- [Exercise directions]
Gather all lines in the data that hold the string "Metadata".

- [The data]
══════

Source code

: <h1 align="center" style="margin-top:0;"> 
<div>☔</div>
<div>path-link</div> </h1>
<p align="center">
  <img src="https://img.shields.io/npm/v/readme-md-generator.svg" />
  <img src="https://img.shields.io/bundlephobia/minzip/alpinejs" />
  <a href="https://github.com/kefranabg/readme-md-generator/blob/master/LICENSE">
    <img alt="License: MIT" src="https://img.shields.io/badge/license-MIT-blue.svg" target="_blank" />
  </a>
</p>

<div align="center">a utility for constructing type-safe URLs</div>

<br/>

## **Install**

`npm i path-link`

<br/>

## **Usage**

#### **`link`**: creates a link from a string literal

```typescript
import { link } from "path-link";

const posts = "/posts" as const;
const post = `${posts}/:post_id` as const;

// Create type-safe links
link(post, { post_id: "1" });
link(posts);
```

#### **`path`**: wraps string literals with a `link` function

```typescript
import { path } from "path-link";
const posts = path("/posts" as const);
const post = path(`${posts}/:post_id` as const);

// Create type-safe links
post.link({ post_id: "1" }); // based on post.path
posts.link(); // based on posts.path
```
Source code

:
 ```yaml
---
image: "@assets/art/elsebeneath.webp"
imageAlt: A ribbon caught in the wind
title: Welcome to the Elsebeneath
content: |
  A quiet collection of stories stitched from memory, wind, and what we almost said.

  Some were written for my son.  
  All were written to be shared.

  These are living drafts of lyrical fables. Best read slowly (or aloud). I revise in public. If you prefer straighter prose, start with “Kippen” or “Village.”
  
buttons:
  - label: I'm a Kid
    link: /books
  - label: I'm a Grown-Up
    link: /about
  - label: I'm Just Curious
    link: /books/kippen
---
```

══════

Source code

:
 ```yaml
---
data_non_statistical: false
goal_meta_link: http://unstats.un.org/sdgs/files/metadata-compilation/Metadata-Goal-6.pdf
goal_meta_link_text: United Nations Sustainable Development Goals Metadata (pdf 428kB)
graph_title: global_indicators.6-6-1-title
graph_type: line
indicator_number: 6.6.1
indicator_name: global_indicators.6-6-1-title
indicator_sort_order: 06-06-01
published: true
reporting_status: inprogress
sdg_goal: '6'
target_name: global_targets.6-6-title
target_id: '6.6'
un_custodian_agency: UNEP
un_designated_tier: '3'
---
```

══════

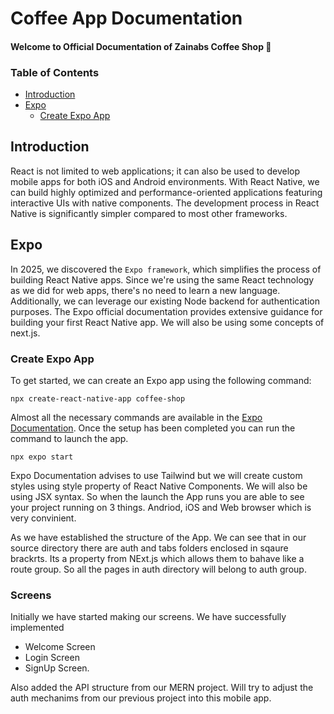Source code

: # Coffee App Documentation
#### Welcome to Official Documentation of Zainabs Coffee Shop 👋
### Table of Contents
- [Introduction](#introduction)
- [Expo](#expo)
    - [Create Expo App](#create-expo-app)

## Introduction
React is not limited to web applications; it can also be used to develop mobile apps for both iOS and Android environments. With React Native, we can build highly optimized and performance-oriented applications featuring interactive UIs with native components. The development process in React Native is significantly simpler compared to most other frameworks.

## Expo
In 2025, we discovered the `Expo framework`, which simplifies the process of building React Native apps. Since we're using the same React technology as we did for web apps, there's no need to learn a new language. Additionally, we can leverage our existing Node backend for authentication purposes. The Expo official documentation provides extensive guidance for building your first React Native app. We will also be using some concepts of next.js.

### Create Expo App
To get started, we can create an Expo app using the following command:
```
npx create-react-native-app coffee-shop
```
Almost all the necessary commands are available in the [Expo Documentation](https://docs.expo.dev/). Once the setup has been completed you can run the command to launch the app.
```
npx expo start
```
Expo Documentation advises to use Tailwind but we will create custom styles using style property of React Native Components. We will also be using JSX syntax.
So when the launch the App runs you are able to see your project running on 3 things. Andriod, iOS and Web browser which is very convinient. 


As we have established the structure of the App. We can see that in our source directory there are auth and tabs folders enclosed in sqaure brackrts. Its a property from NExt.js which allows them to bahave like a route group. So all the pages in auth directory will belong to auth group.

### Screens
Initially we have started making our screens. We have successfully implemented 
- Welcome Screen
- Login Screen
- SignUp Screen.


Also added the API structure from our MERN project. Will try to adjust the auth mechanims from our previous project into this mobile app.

══════

- [Result]
goal_meta_link: http://unstats.un.org/sdgs/files/metadata-compilation/Metadata-Goal-6.pdf
goal_meta_link_text: United Nations Sustainable Development Goals Metadata (pdf 428kB)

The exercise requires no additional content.